Esto es a lo que se denomina Estado del Bienestar, aunque no dicen de quién. ¿De los diputados que aprueban las leyes, de los ciudadanos que podemos pagar los impuestos, de los políticos que compiten agriamente por alcanzar el poder? De los migrantes sin albergue, de los sin techo, de los menores emancipados en la esquina de una calle, desde luego que no.
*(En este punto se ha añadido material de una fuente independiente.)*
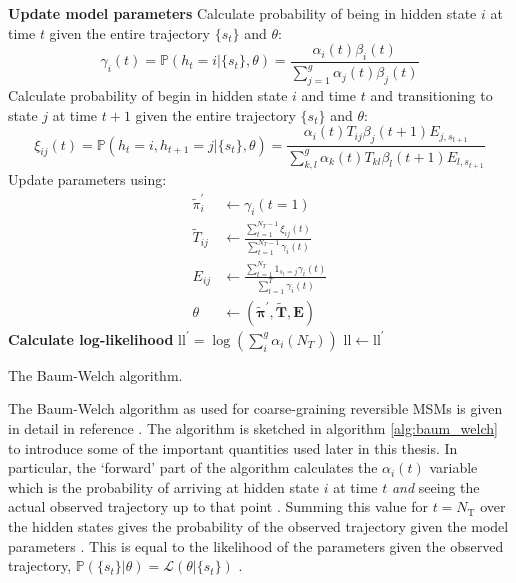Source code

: \begin{algorithm}
{{    \textbf{Update model parameters}\;
    Calculate probability of being in hidden state $i$ at time $t$ given the entire trajectory $\{s_{t}\}$ and  $\theta$:\;
    \begin{equation*}
    \gamma_{i}(t) = \mathbb{P}(h_t=i|\{s_t\}, \theta) = \frac{\alpha_{i}(t) \beta_{i}(t)}{\sum_{j=1}^{g} \alpha_{j}(t) \beta_{j}(t)}
    \end{equation*}
    Calculate probability of begin in hidden state $i$ and time $t$ and transitioning to state $j$ at time $t+1$ given the entire trajectory $\{s_{t}\}$ and  $\theta$:\;
    \begin{equation*}
        \xi_{ij}(t) = \mathbb{P}(h_t=i, h_{t+1} = j|\{s_t\}, \theta) = \frac{\alpha_{i}(t)T_{ij}\beta_{j}(t+1)E_{j, s_{t+1}}}{\sum_{k, l}^{g}\alpha_{k}(t)T_{kl}\beta_{l}(t+1)E_{l, s_{t+1}}}
    \end{equation*}
    Update parameters using:
    \begin{align*}
        \widetilde{\pi}_{i}^{\prime}  &\longleftarrow \gamma_{i}(t=1) \\
        \widetilde{T}_{ij} & \longleftarrow \frac{\sum_{t=1}^{N_{T}-1} \xi_{i j}(t)}{\sum_{t=1}^{N_{T}-1} \gamma_{i}(t)} \\
        E_{ij} & \longleftarrow \frac{\sum_{t=1}^{N_{T}} 1_{s_{t}=j} \gamma_{i}(t)}{\sum_{t=1}^{T} \gamma_{i}(t)} \\
        \theta & \longleftarrow (\widetilde{\bm{\pi}}^{\prime}, \widetilde{\mathbf{T}}, \mathbf{E})
    \end{align*}
    \textbf{Calculate log-likelihood}\;
    $\mathrm{ll}^{\prime} = \log{\left(\sum_{i}^{g}\alpha_{i}(N_{T})\right)}$\;
    $\mathrm{ll} \longleftarrow \mathrm{ll}^{\prime}$\;
}
}
\caption{The Baum-Welch algorithm.\label{alg:baum_welch}}
\end{algorithm}

The Baum-Welch algorithm as used for coarse-graining reversible MSMs is given in detail in reference \cite{noeProjectedHiddenMarkov2013a}. The algorithm is sketched in algorithm \ref{alg:baum_welch} to introduce some of the important quantities used later in this thesis. In particular, the `forward' part of the algorithm calculates the $\alpha_{i}(t)$ variable which is the probability of arriving at hidden state $i$ at time $t$ \emph{and} seeing the actual observed trajectory up to that point \cite{rabinerTutorialHiddenMarkov1989}. Summing this value for $t=N_{\mathrm{T}}$ over the hidden states gives the probability of the observed trajectory given the model parameters \cite{rabinerTutorialHiddenMarkov1989}. This is equal to the likelihood of the parameters given the observed trajectory, $\mathbb{P}(\{s_{t}\}|\theta)=\mathcal{L}(\theta|\{s_{t}\})$ \cite{rabinerTutorialHiddenMarkov1989}. 

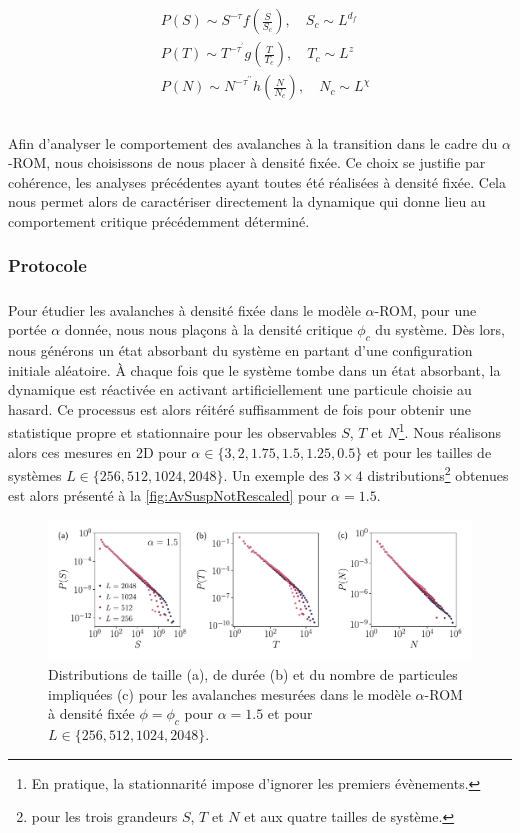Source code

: \begin{equation}
	\begin{aligned}
		&P(S) \sim S^{-\tau}f\left( \frac{S}{S_c} \right), \quad S_c \sim L^{d_f}\\
		&P(T) \sim T^{-\tau^\prime}g\left( \frac{T}{T_c} \right), \quad T_c \sim L^{z}\\
		&P(N) \sim N^{-\tau^{\prime\prime}}h\left( \frac{N}{N_c} \right), \quad N_c \sim L^{\chi}\\
	\end{aligned}
	\label{eq:AvDistribSusp}
\end{equation}

\subparagraph{}Afin d'analyser le comportement des avalanches à la transition dans le cadre du $\alpha$-ROM, nous choisissons de nous placer à densité fixée. Ce choix se justifie par cohérence, les analyses précédentes ayant toutes été réalisées à densité fixée. Cela nous permet alors de caractériser directement la dynamique qui donne lieu au comportement critique précédemment déterminé.

\subsubsection{Protocole}

\subparagraph{}Pour étudier les avalanches à densité fixée dans le modèle $\alpha$-ROM, pour une portée $\alpha$ donnée, nous nous plaçons à la densité critique $\phi_c$ du système. Dès lors, nous générons un état absorbant du système en partant d'une configuration initiale aléatoire. \`A chaque fois que le système tombe dans un état absorbant, la dynamique est réactivée en activant artificiellement une particule choisie au hasard. Ce processus est alors réitéré suffisamment de fois pour obtenir une statistique propre et stationnaire pour les observables $S$, $T$ et $N$\footnote{En pratique, la stationnarité impose d'ignorer les premiers évènements.}. Nous réalisons alors ces mesures en 2D pour $\alpha \in \{ 3, 2, 1.75, 1.5, 1.25, 0.5\}$ et pour les tailles de systèmes $L \in \{ 256, 512, 1024, 2048 \}$. Un exemple des $3\times 4$ distributions\footnote{pour les trois grandeurs $S$, $T$ et $N$ et aux quatre tailles de système.} obtenues est alors présenté à la \autoref{fig:AvSuspNotRescaled} pour $\alpha = 1.5$.

\begin{figure}[h]
	\centering
	\includegraphics[width=\textwidth]{Chapitre3/Figures/Avalanches/Av_alpha15_edited.pdf}
	\caption{Distributions de taille (a), de durée (b) et du nombre de particules impliquées (c) pour les avalanches mesurées dans le modèle $\alpha$-ROM à densité fixée $\phi=\phi_c$ pour $\alpha = 1.5$ et pour $L \in \{ 256, 512, 1024, 2048 \}$.}
	\label{fig:AvSuspNotRescaled}
\end{figure}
Y a la vez, esos partidos y grupos y asociaciones de extrema derecha que se han hecho con unas cifras de votos apreciables, que braman todos los días contra los migrantes, incluso los menores, y que han convencido a la escoria humana de sus votantes de que hay que echarlos al mar o devolverlos a su lugar de origen o a cualquier otro en Albania, en Ruanda, en Turquía, en Marruecos, allí donde no los veamos. ¿Por qué nos molestan? Si apenas hablan, si se conforman con un bocadillo, si no les buscamos ni una cama donde dormir, ¿en qué consiste la molestia? En su existencia. En su presencia apenas visible, que cuando alcanzan a verla les recuerda que están ahí, que son seres humanos, que mientras ellos están en la esquina esperando la limosna nosotros y nosotras disfrutamos de la protección y las comodidades de nuestro Estado del Bienestar, y que les despreciamos, cuando no les odiamos, porque al estar ahí, en la esquina de una calle, en pie, esperando la limosna de un bocadillo, nos recuerdan que somos ciudadanos del país de la Unión Europea que disfruta de la recuperación económica más rápida del continente más rico del mundo.